The Egyptian Army: also known as the surrenderers

""Although many of the protesters, foreign governments, and analysts have concentrated on the personality of Egyptian President Hosni Mubarak, those surrounding the embattled president, who make up the wider Egyptian regime, have made sure the state's viability was never in question. This is because the country's central institution, the military, which historically has influenced policy and commands near-monopolistic economic interests, has never balked. ... Despite the fact that a general with a megaphone stated his solidarity with the protesters while other protesters painted "Down to Mubarak" on tanks across central Cairo, no acts of organizational fragmentation or dissent within the chain of command have occurred. ... The military's rank and file, who are deployed on the streets, became part of a different regime strategy. There is no doubt that solidarities developed between protesters and soldiers as fellow citizens, but the army's aloof neutrality underscores that its role on the sidelines was intentional. This was prominently on display when the "pro-Mubarak" demonstrators attacked antigovernment protesters in Tahrir on February 2. That the siege of a major city square took place over the course of 16 hours, leaving 13 dead and more than 1,200 wounded, according to the Egyptian Ministry of Health, suggests that the military's orders were conceived to cast its officers as potential saviors from the brutal violence.

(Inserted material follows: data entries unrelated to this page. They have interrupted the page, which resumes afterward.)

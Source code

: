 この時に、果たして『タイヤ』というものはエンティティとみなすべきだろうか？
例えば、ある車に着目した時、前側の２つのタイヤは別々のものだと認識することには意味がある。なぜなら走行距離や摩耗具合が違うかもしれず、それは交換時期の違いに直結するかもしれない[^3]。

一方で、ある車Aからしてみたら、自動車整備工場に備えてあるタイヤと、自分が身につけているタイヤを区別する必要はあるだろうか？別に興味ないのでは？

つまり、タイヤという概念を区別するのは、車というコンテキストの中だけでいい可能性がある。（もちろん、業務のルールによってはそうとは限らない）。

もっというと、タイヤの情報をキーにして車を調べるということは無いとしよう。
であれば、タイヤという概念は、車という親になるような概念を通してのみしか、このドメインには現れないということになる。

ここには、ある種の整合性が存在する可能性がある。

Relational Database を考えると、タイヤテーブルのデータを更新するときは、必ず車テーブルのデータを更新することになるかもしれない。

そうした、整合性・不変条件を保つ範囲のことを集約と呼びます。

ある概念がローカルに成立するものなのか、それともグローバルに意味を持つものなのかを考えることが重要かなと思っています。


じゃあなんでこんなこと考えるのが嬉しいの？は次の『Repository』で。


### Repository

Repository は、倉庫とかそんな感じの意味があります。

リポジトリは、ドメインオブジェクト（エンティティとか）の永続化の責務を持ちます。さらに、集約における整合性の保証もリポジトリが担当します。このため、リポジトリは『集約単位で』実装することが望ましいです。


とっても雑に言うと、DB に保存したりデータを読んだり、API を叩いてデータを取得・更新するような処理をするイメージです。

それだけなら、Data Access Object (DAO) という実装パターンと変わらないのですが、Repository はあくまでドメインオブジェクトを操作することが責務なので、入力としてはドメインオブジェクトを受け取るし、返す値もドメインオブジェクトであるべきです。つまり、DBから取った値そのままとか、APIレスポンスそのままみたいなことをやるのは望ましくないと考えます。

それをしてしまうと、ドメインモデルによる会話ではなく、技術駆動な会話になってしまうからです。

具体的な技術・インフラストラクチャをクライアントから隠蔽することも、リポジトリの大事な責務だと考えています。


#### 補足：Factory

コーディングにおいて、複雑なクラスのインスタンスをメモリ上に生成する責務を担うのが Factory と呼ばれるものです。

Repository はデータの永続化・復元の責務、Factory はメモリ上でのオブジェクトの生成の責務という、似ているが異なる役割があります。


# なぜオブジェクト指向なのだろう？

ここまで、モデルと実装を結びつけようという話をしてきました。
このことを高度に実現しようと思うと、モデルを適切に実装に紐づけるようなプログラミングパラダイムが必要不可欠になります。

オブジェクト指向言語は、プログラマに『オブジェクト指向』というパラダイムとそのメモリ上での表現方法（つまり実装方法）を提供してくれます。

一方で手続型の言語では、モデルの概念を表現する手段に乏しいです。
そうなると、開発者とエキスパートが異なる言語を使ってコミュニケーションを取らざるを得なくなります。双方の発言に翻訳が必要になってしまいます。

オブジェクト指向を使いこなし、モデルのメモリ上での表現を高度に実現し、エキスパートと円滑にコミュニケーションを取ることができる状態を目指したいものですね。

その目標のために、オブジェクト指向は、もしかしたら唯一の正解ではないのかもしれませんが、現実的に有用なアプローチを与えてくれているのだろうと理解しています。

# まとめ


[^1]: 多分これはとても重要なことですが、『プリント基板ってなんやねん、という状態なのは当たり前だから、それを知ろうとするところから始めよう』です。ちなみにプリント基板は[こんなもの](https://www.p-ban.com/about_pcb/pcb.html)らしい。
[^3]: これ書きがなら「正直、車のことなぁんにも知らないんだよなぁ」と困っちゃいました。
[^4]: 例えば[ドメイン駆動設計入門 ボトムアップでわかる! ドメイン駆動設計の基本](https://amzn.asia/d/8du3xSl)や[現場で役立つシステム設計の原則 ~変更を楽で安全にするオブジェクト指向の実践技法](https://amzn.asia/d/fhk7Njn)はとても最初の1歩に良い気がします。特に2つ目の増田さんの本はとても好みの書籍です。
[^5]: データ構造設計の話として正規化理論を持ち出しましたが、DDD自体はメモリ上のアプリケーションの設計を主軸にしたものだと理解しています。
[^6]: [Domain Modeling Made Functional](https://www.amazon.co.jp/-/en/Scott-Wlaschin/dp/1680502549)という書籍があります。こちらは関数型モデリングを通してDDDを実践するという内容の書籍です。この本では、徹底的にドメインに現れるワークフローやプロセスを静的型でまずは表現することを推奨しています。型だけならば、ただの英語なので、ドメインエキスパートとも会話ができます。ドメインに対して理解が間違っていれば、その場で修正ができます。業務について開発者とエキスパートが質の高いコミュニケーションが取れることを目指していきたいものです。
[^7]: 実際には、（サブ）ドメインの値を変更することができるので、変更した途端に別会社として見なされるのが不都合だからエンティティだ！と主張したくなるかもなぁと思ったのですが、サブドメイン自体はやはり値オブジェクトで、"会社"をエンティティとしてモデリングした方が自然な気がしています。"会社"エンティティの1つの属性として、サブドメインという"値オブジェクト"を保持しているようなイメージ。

This containment strategy has worked. By politically encircling the protesters, the regime prevented the conflict from extending beyond its grasp. With the protesters caught between regime-engineered violence and regime-manufactured safety, the cabinet generals remained firmly in control of the situation.... This latest adaptation of autocracy in the Arab world is more honest than its previous incarnations. Before the uprising in Egypt began, the military ruled from behind the curtain while elites, represented by public relations firms and buoyed by snappy slogans, initiated neoliberal economic policies throughout Egypt. In this latest rendering, with Suleiman at the helm, the state's objective of restoring a structure of rule by military managers is not even concealed. This sort of "orderly transition" in post-Mubarak Egypt is more likely to usher in a return to the repressive status quo than an era of widening popular participation."" (thanks Khelil)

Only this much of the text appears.